Look through the records and report how many lines include the word "subsystem", with no other words.

Extracted data entries:

:::

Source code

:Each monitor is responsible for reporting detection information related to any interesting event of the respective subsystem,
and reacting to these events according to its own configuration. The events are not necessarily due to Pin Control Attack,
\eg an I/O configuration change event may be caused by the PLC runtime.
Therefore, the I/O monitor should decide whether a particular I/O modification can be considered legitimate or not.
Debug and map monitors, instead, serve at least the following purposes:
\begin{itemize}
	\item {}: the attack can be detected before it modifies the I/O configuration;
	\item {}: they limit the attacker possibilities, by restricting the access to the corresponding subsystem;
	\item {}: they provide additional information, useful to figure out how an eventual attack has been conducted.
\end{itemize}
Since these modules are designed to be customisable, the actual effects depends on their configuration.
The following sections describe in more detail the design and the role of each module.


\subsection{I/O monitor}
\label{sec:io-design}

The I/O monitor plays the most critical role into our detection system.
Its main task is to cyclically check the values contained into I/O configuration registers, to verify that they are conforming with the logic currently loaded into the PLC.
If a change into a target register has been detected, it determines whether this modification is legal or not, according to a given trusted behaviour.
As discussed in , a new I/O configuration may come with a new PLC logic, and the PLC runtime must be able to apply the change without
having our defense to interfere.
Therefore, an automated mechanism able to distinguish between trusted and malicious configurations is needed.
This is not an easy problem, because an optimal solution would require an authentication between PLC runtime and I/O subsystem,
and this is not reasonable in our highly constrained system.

:::

_Solution for this exercise_
3